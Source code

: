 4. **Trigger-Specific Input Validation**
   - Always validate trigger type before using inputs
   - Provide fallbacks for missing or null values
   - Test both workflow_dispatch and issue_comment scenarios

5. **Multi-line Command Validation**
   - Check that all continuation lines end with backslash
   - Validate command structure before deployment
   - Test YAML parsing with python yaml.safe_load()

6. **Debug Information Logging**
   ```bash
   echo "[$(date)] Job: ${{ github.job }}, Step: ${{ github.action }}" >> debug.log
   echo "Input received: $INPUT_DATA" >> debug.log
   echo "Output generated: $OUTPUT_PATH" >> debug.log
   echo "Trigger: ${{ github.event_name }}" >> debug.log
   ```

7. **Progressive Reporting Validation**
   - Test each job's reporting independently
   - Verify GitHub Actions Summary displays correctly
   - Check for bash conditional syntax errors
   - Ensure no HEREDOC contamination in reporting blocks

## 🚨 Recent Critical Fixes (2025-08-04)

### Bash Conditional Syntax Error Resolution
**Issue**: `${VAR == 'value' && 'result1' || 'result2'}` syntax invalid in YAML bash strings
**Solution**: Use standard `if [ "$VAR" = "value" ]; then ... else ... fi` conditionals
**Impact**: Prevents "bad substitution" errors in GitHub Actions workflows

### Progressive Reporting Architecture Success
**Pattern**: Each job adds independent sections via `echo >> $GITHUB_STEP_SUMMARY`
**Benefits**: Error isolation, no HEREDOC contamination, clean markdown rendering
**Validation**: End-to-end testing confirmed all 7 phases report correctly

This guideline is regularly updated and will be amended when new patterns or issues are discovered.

━━━━━━━━━━━━━━━━━━━━━━━━━━━━━━

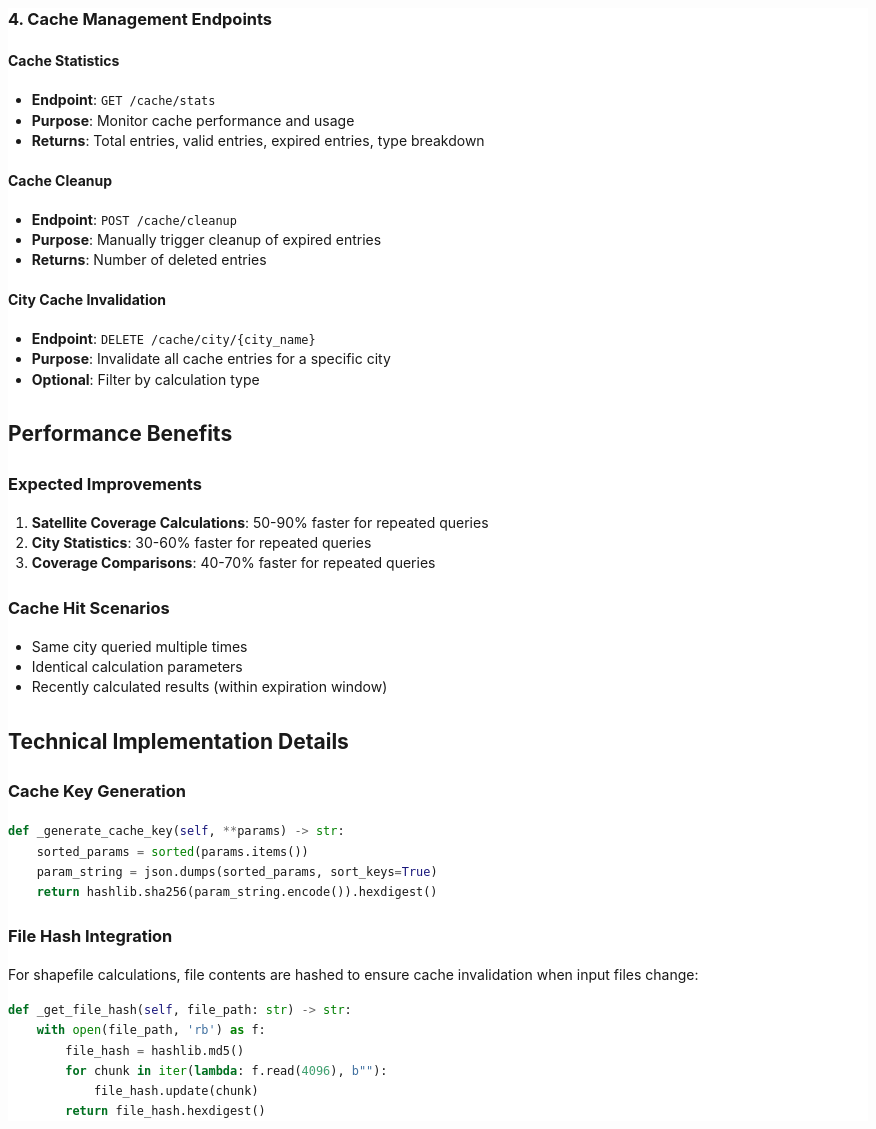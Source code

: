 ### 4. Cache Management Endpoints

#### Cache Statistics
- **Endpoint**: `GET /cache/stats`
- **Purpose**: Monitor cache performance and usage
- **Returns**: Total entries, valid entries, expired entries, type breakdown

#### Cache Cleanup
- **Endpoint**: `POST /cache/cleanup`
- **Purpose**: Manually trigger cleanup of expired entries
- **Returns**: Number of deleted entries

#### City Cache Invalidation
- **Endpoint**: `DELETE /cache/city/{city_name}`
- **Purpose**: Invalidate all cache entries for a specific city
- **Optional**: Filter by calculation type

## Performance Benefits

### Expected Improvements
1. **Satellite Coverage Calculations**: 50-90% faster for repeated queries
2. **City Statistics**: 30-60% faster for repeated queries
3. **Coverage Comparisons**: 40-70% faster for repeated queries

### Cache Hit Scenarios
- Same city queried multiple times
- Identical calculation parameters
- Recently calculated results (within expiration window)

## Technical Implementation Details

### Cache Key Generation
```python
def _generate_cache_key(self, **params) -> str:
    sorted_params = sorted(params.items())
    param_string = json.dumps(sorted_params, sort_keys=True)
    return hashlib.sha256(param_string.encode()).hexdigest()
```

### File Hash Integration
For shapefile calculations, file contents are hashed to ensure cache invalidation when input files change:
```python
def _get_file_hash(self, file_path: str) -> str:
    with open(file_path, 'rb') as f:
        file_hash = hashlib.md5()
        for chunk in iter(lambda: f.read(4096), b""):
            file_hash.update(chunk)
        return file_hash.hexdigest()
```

━━━━━━━━━━━━━━━━━━━━━━━━━━━━━━

» **YOUR TASK**
Return only the part of the records above that opens with the line containing "- Check for bash conditional syntax errors" and closes with the line containing "### Bash Conditional Syntax Error Resolution", ends included.

» **ANSWER SECTION**
   - Check for bash conditional syntax errors
   - Ensure no HEREDOC contamination in reporting blocks

## 🚨 Recent Critical Fixes (2025-08-04)

### Bash Conditional Syntax Error Resolution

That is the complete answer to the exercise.